I've been in love with fairytales my whole life. As a child - right up until I left home, in fact - my walls were plastered with dozens of sketches and photocopies of illustrations from books of traditional fairystories, Greek and Norse myths, Chinese and Japanese folklore, Beowulf, Arthurian legend, the Mabinogion: I craved those ancient stories in a way I can't even describe. Nothing made me happier than finding a huge book of fairytales and hiding away on a windowsill or staircase and reading until my legs went numb or some member of my family rooted me out. Looking back I really was a very strange child! I couldn't have cared less about the boybands my contemporaries screamed for; I was in love with Gawain and Tristan, Cupid, Orpheus, Cuchulain, the Beast (and with George, King of the Rogue, from Tamora Pierce's Lioness Rampant Quartet).

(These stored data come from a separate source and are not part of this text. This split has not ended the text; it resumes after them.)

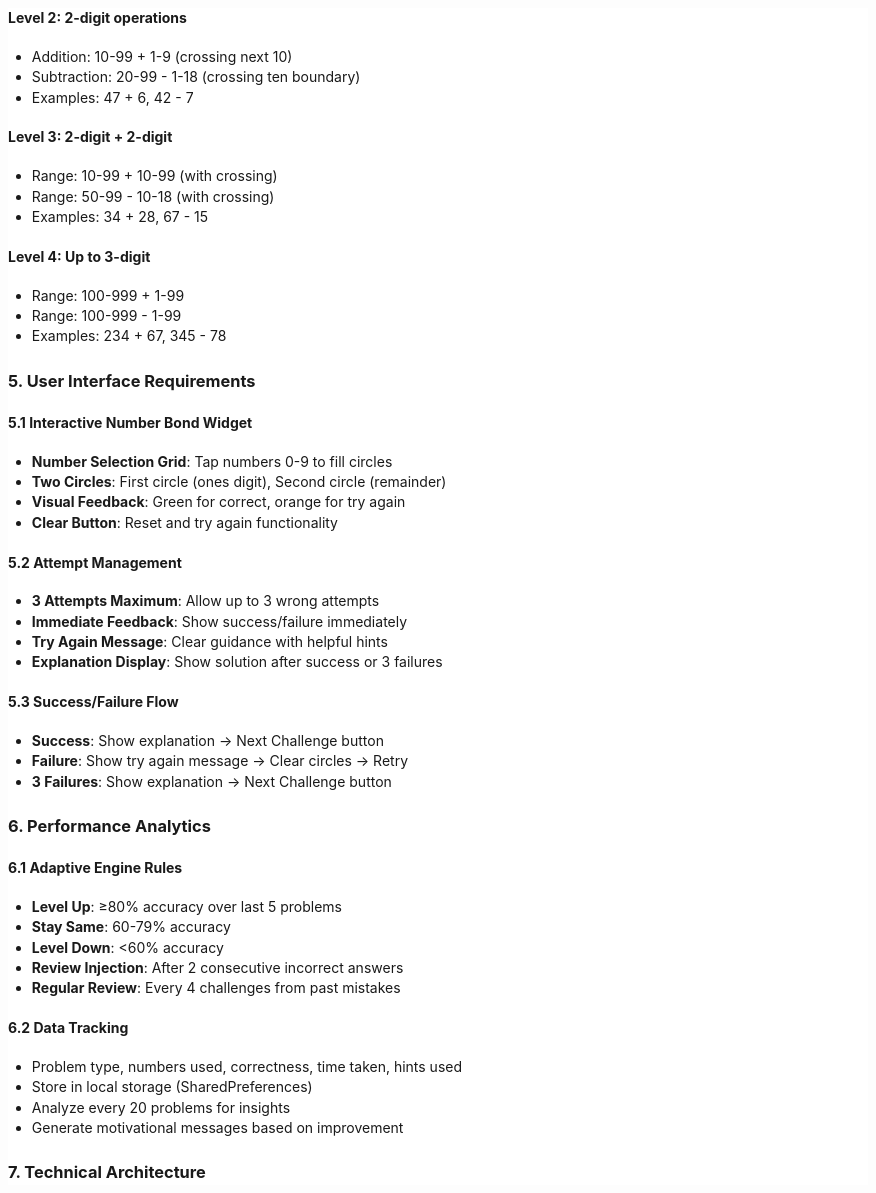 #### Level 2: 2-digit operations
- Addition: 10-99 + 1-9 (crossing next 10)
- Subtraction: 20-99 - 1-18 (crossing ten boundary)
- Examples: 47 + 6, 42 - 7

#### Level 3: 2-digit + 2-digit
- Range: 10-99 + 10-99 (with crossing)
- Range: 50-99 - 10-18 (with crossing)
- Examples: 34 + 28, 67 - 15

#### Level 4: Up to 3-digit
- Range: 100-999 + 1-99
- Range: 100-999 - 1-99
- Examples: 234 + 67, 345 - 78

### 5. User Interface Requirements

#### 5.1 Interactive Number Bond Widget
- **Number Selection Grid**: Tap numbers 0-9 to fill circles
- **Two Circles**: First circle (ones digit), Second circle (remainder)
- **Visual Feedback**: Green for correct, orange for try again
- **Clear Button**: Reset and try again functionality

#### 5.2 Attempt Management
- **3 Attempts Maximum**: Allow up to 3 wrong attempts
- **Immediate Feedback**: Show success/failure immediately
- **Try Again Message**: Clear guidance with helpful hints
- **Explanation Display**: Show solution after success or 3 failures

#### 5.3 Success/Failure Flow
- **Success**: Show explanation → Next Challenge button
- **Failure**: Show try again message → Clear circles → Retry
- **3 Failures**: Show explanation → Next Challenge button

### 6. Performance Analytics

#### 6.1 Adaptive Engine Rules
- **Level Up**: ≥80% accuracy over last 5 problems
- **Stay Same**: 60-79% accuracy
- **Level Down**: <60% accuracy
- **Review Injection**: After 2 consecutive incorrect answers
- **Regular Review**: Every 4 challenges from past mistakes

#### 6.2 Data Tracking
- Problem type, numbers used, correctness, time taken, hints used
- Store in local storage (SharedPreferences)
- Analyze every 20 problems for insights
- Generate motivational messages based on improvement

### 7. Technical Architecture
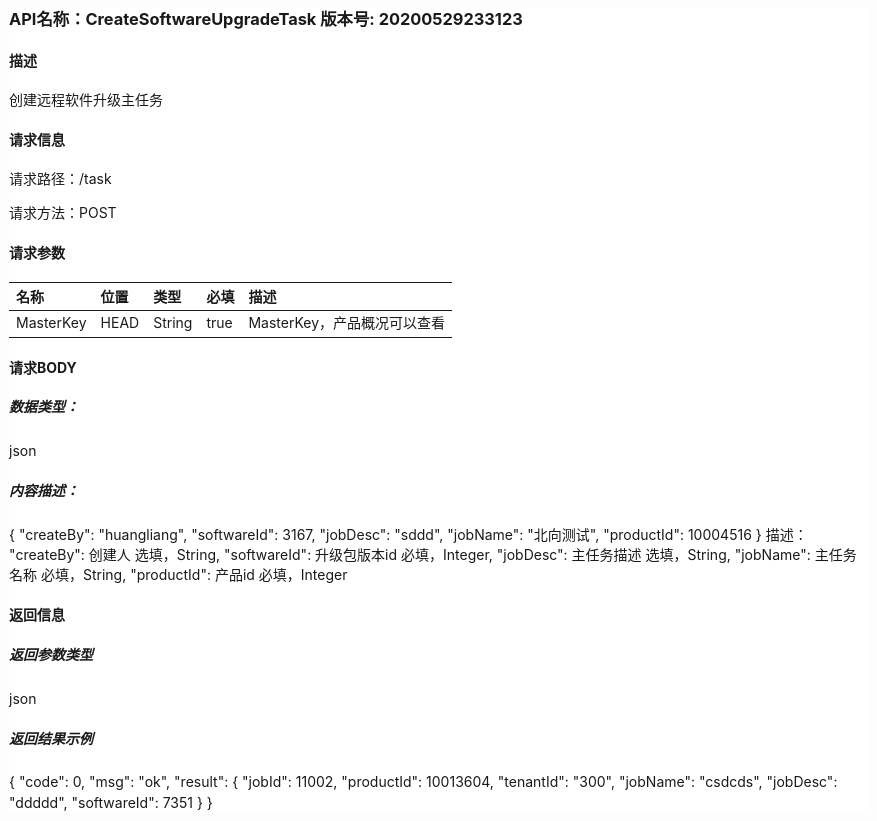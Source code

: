 ### API名称：CreateSoftwareUpgradeTask   版本号: 20200529233123

#### 描述

创建远程软件升级主任务

#### 请求信息

请求路径：/task

请求方法：POST

#### 请求参数

|名称 | 位置| 类型| 必填| 描述|
|:-------|:------|:--------|:--------|:--------|
|MasterKey|HEAD|String|true|MasterKey，产品概况可以查看|

#### 请求BODY

##### 数据类型：
json

##### 内容描述：
{
  "createBy": "huangliang",
  "softwareId": 3167,
  "jobDesc": "sddd",
  "jobName": "北向测试",
  "productId": 10004516
}
描述：
  "createBy": 创建人 选填，String,
  "softwareId": 升级包版本id 必填，Integer,
  "jobDesc": 主任务描述 选填，String,
  "jobName": 主任务名称 必填，String,
  "productId": 产品id 必填，Integer

#### 返回信息

##### 返回参数类型
json

##### 返回结果示例
{
  "code": 0,
  "msg": "ok",
  "result": {
    "jobId": 11002,
    "productId": 10013604,
    "tenantId": "300",
    "jobName": "csdcds",
    "jobDesc": "ddddd",
    "softwareId": 7351
  }
}
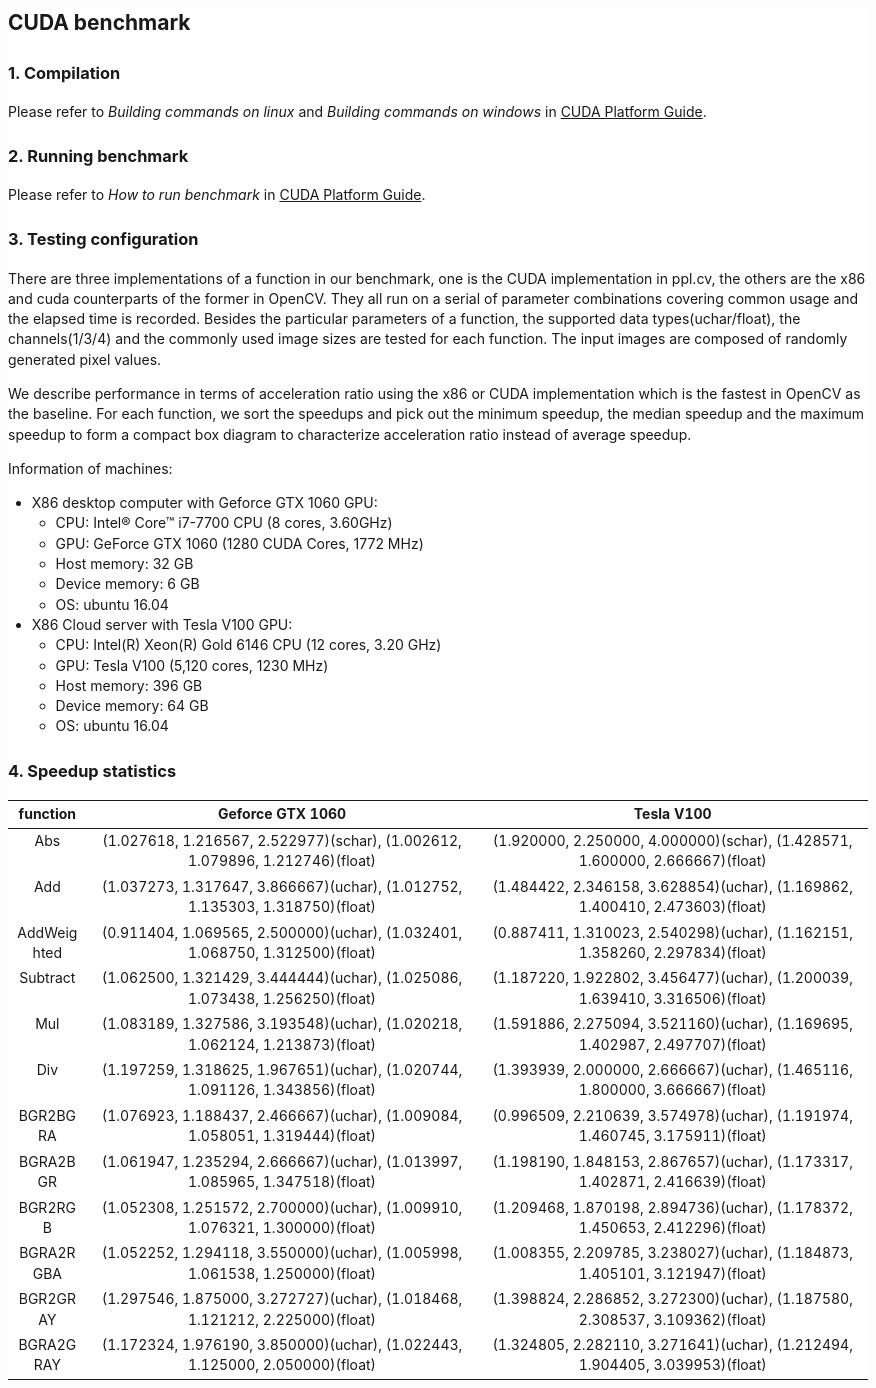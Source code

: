 ## CUDA benchmark

### 1. Compilation

Please refer to *Building commands on linux* and *Building commands on windows* in [CUDA Platform Guide](docs/cuda_usage.md).

### 2. Running benchmark

Please refer to *How to run benchmark* in [CUDA Platform Guide](docs/cuda_usage.md).

### 3. Testing configuration

There are three implementations of a function in our benchmark, one is the CUDA implementation in ppl.cv, the others are the x86 and cuda counterparts of the former in OpenCV. They all run on a serial of parameter combinations covering common usage and the elapsed time is recorded. Besides the particular parameters of a function, the supported data types(uchar/float), the channels(1/3/4) and the commonly used image sizes are tested for each function. The input images are composed of randomly generated pixel values.

We describe performance in terms of acceleration ratio using the x86 or CUDA implementation which is the fastest in OpenCV as the baseline. For each function, we sort the speedups and pick out the minimum speedup, the median speedup and the maximum speedup to form a compact box diagram to characterize acceleration ratio instead of average speedup.

Information of machines:

* X86 desktop computer with Geforce GTX 1060 GPU:
  - CPU: Intel® Core™ i7-7700 CPU (8 cores, 3.60GHz)
  - GPU: GeForce GTX 1060 (1280 CUDA Cores, 1772 MHz)
  - Host memory: 32 GB
  - Device memory: 6 GB
  - OS: ubuntu 16.04
* X86 Cloud server with Tesla V100 GPU:
  - CPU: Intel(R) Xeon(R) Gold 6146 CPU (12 cores, 3.20 GHz)
  - GPU: Tesla V100 (5,120 cores, 1230 MHz)
  - Host memory: 396 GB
  - Device memory: 64 GB
  - OS: ubuntu 16.04

### 4. Speedup statistics

| function | Geforce GTX 1060 | Tesla V100 |
| :-------: | :-------: | :--------: |
| Abs | (1.027618, 1.216567, 2.522977)(schar), (1.002612, 1.079896, 1.212746)(float) | (1.920000, 2.250000, 4.000000)(schar), (1.428571, 1.600000, 2.666667)(float) |
| Add | (1.037273, 1.317647, 3.866667)(uchar), (1.012752, 1.135303, 1.318750)(float) | (1.484422, 2.346158, 3.628854)(uchar), (1.169862, 1.400410, 2.473603)(float) |
| AddWeighted | (0.911404, 1.069565, 2.500000)(uchar), (1.032401, 1.068750, 1.312500)(float) | (0.887411, 1.310023, 2.540298)(uchar), (1.162151, 1.358260, 2.297834)(float) |
| Subtract | (1.062500, 1.321429, 3.444444)(uchar), (1.025086, 1.073438, 1.256250)(float) | (1.187220, 1.922802, 3.456477)(uchar), (1.200039, 1.639410, 3.316506)(float) |
| Mul | (1.083189, 1.327586, 3.193548)(uchar), (1.020218, 1.062124, 1.213873)(float) | (1.591886, 2.275094, 3.521160)(uchar), (1.169695, 1.402987, 2.497707)(float) |
| Div | (1.197259, 1.318625, 1.967651)(uchar), (1.020744, 1.091126, 1.343856)(float) | (1.393939, 2.000000, 2.666667)(uchar), (1.465116, 1.800000, 3.666667)(float) |
| BGR2BGRA | (1.076923, 1.188437, 2.466667)(uchar), (1.009084, 1.058051, 1.319444)(float) | (0.996509, 2.210639, 3.574978)(uchar), (1.191974, 1.460745, 3.175911)(float) |
| BGRA2BGR | (1.061947, 1.235294, 2.666667)(uchar), (1.013997, 1.085965, 1.347518)(float) | (1.198190, 1.848153, 2.867657)(uchar), (1.173317, 1.402871, 2.416639)(float) |
| BGR2RGB | (1.052308, 1.251572, 2.700000)(uchar), (1.009910, 1.076321, 1.300000)(float) | (1.209468, 1.870198, 2.894736)(uchar), (1.178372, 1.450653, 2.412296)(float) |
| BGRA2RGBA | (1.052252, 1.294118, 3.550000)(uchar), (1.005998, 1.061538, 1.250000)(float) | (1.008355, 2.209785, 3.238027)(uchar), (1.184873, 1.405101, 3.121947)(float) |
| BGR2GRAY | (1.297546, 1.875000, 3.272727)(uchar), (1.018468, 1.121212, 2.225000)(float) | (1.398824, 2.286852, 3.272300)(uchar), (1.187580, 2.308537, 3.109362)(float) |
| BGRA2GRAY | (1.172324, 1.976190, 3.850000)(uchar), (1.022443, 1.125000, 2.050000)(float) | (1.324805, 2.282110, 3.271641)(uchar), (1.212494, 1.904405, 3.039953)(float) |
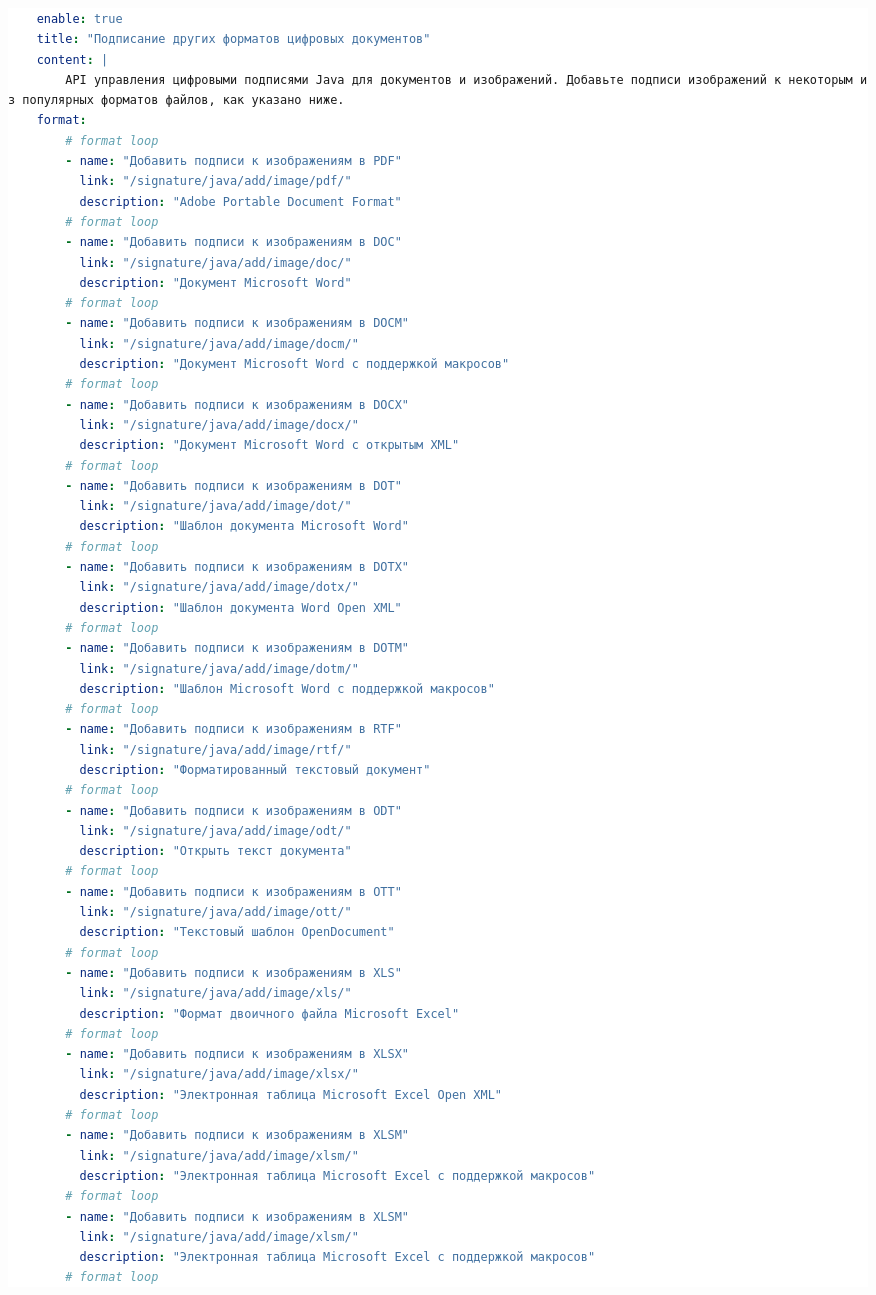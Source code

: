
 ```yaml
    enable: true
    title: "Подписание других форматов цифровых документов"
    content: |
        API управления цифровыми подписями Java для документов и изображений. Добавьте подписи изображений к некоторым из популярных форматов файлов, как указано ниже.
    format: 
        # format loop
        - name: "Добавить подписи к изображениям в PDF"
          link: "/signature/java/add/image/pdf/"
          description: "Adobe Portable Document Format"
        # format loop
        - name: "Добавить подписи к изображениям в DOC"
          link: "/signature/java/add/image/doc/"
          description: "Документ Microsoft Word"
        # format loop
        - name: "Добавить подписи к изображениям в DOCM"
          link: "/signature/java/add/image/docm/"
          description: "Документ Microsoft Word с поддержкой макросов"
        # format loop
        - name: "Добавить подписи к изображениям в DOCX"
          link: "/signature/java/add/image/docx/"
          description: "Документ Microsoft Word с открытым XML"
        # format loop
        - name: "Добавить подписи к изображениям в DOT"
          link: "/signature/java/add/image/dot/"
          description: "Шаблон документа Microsoft Word"
        # format loop
        - name: "Добавить подписи к изображениям в DOTX"
          link: "/signature/java/add/image/dotx/"
          description: "Шаблон документа Word Open XML"
        # format loop
        - name: "Добавить подписи к изображениям в DOTM"
          link: "/signature/java/add/image/dotm/"
          description: "Шаблон Microsoft Word с поддержкой макросов"
        # format loop
        - name: "Добавить подписи к изображениям в RTF"
          link: "/signature/java/add/image/rtf/"
          description: "Форматированный текстовый документ"
        # format loop
        - name: "Добавить подписи к изображениям в ODT"
          link: "/signature/java/add/image/odt/"
          description: "Открыть текст документа"
        # format loop
        - name: "Добавить подписи к изображениям в OTT"
          link: "/signature/java/add/image/ott/"
          description: "Текстовый шаблон OpenDocument"
        # format loop
        - name: "Добавить подписи к изображениям в XLS"
          link: "/signature/java/add/image/xls/"
          description: "Формат двоичного файла Microsoft Excel"
        # format loop
        - name: "Добавить подписи к изображениям в XLSX"
          link: "/signature/java/add/image/xlsx/"
          description: "Электронная таблица Microsoft Excel Open XML"
        # format loop
        - name: "Добавить подписи к изображениям в XLSM"
          link: "/signature/java/add/image/xlsm/"
          description: "Электронная таблица Microsoft Excel с поддержкой макросов"
        # format loop
        - name: "Добавить подписи к изображениям в XLSM"
          link: "/signature/java/add/image/xlsm/"
          description: "Электронная таблица Microsoft Excel с поддержкой макросов"
        # format loop
```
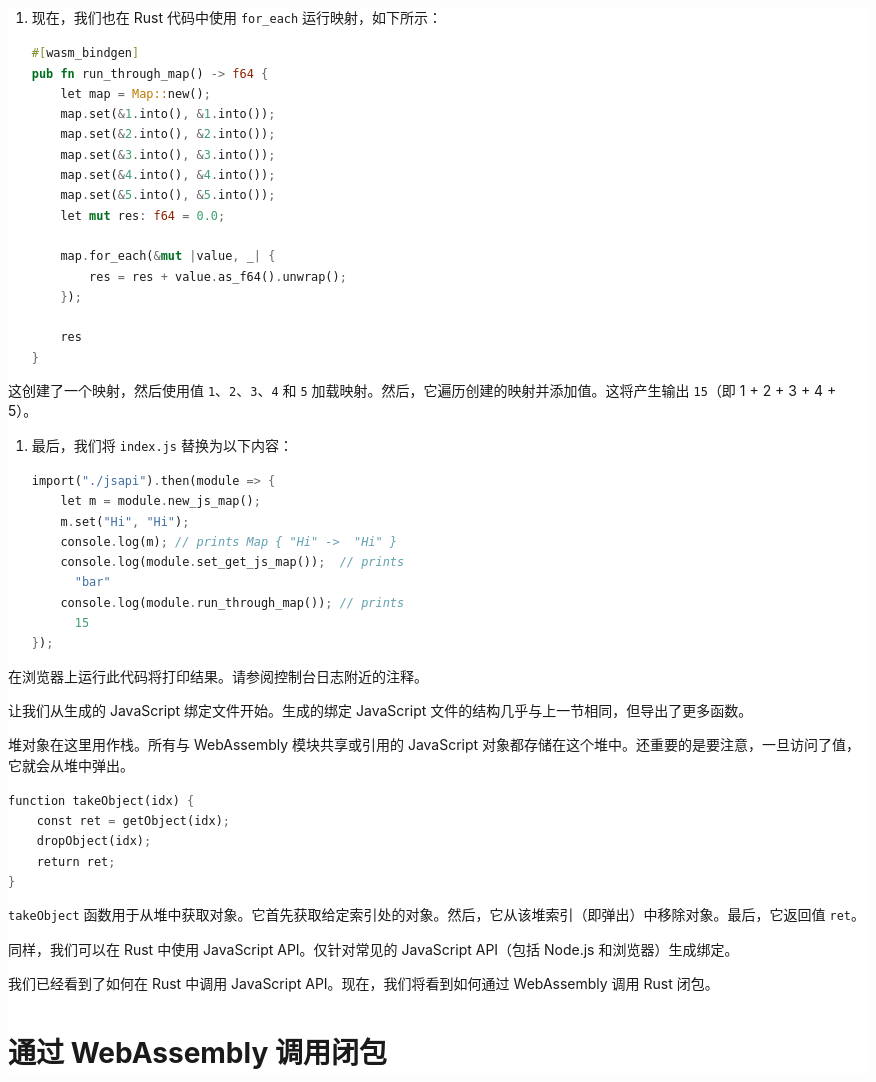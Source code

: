 1.  现在，我们也在 Rust 代码中使用 `for_each` 运行映射，如下所示：

    ```rs
    #[wasm_bindgen]
    pub fn run_through_map() -> f64 {
        let map = Map::new();
        map.set(&1.into(), &1.into());
        map.set(&2.into(), &2.into());
        map.set(&3.into(), &3.into());
        map.set(&4.into(), &4.into());
        map.set(&5.into(), &5.into());
        let mut res: f64 = 0.0;

        map.for_each(&mut |value, _| {
            res = res + value.as_f64().unwrap();
        });

        res
    }
    ```

这创建了一个映射，然后使用值 `1`、`2`、`3`、`4` 和 `5` 加载映射。然后，它遍历创建的映射并添加值。这将产生输出 `15`（即 1 + 2 + 3 + 4 + 5）。

1.  最后，我们将 `index.js` 替换为以下内容：

    ```rs
    import("./jsapi").then(module => {
        let m = module.new_js_map();
        m.set("Hi", "Hi");
        console.log(m); // prints Map { "Hi" ->  "Hi" }
        console.log(module.set_get_js_map());  // prints
          "bar"
        console.log(module.run_through_map()); // prints
          15
    });
    ```

在浏览器上运行此代码将打印结果。请参阅控制台日志附近的注释。

让我们从生成的 JavaScript 绑定文件开始。生成的绑定 JavaScript 文件的结构几乎与上一节相同，但导出了更多函数。

堆对象在这里用作栈。所有与 WebAssembly 模块共享或引用的 JavaScript 对象都存储在这个堆中。还重要的是要注意，一旦访问了值，它就会从堆中弹出。

```rs
function takeObject(idx) {
    const ret = getObject(idx);
    dropObject(idx);
    return ret;
}
```

`takeObject` 函数用于从堆中获取对象。它首先获取给定索引处的对象。然后，它从该堆索引（即弹出）中移除对象。最后，它返回值 `ret`。

同样，我们可以在 Rust 中使用 JavaScript API。仅针对常见的 JavaScript API（包括 Node.js 和浏览器）生成绑定。

我们已经看到了如何在 Rust 中调用 JavaScript API。现在，我们将看到如何通过 WebAssembly 调用 Rust 闭包。

# 通过 WebAssembly 调用闭包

Recently I did a blog-post where I talked about the dark, scary origins of many fairytales, the rape and filicide and wickedness that was excised from traditional stories in the Victorian era to make them clean and 'child friendly'. I got into trouble with some people who thought I was saying that I didn't like fairytales, or that they weren't suitable for children. Nothing could be further from the truth! I think our desire to keep those ancient stories alive, to reinterpret them, find new meaning in them, and create within them all the individual romances and enchantments that speak to us personally is a fundamental part of what makes us human!

So I'm a fairytale addict, basically. When I read a fairytale or any piece of folklore or mythology my mind immediately begins to seek out the shadowed gaps and jagged edges of the tale - all the places where we're told what people did but not why, what someone said but not what they felt, who someone was but not how they became that way in the first place. I call these the liminal spaces of a story. They're what fascinate me, and they're the reason I'm drawn to retell fairytales, because they hold so many endless possibilities for creating new meaning within the framework of powerful archetypes which are a part of our collective unconscious.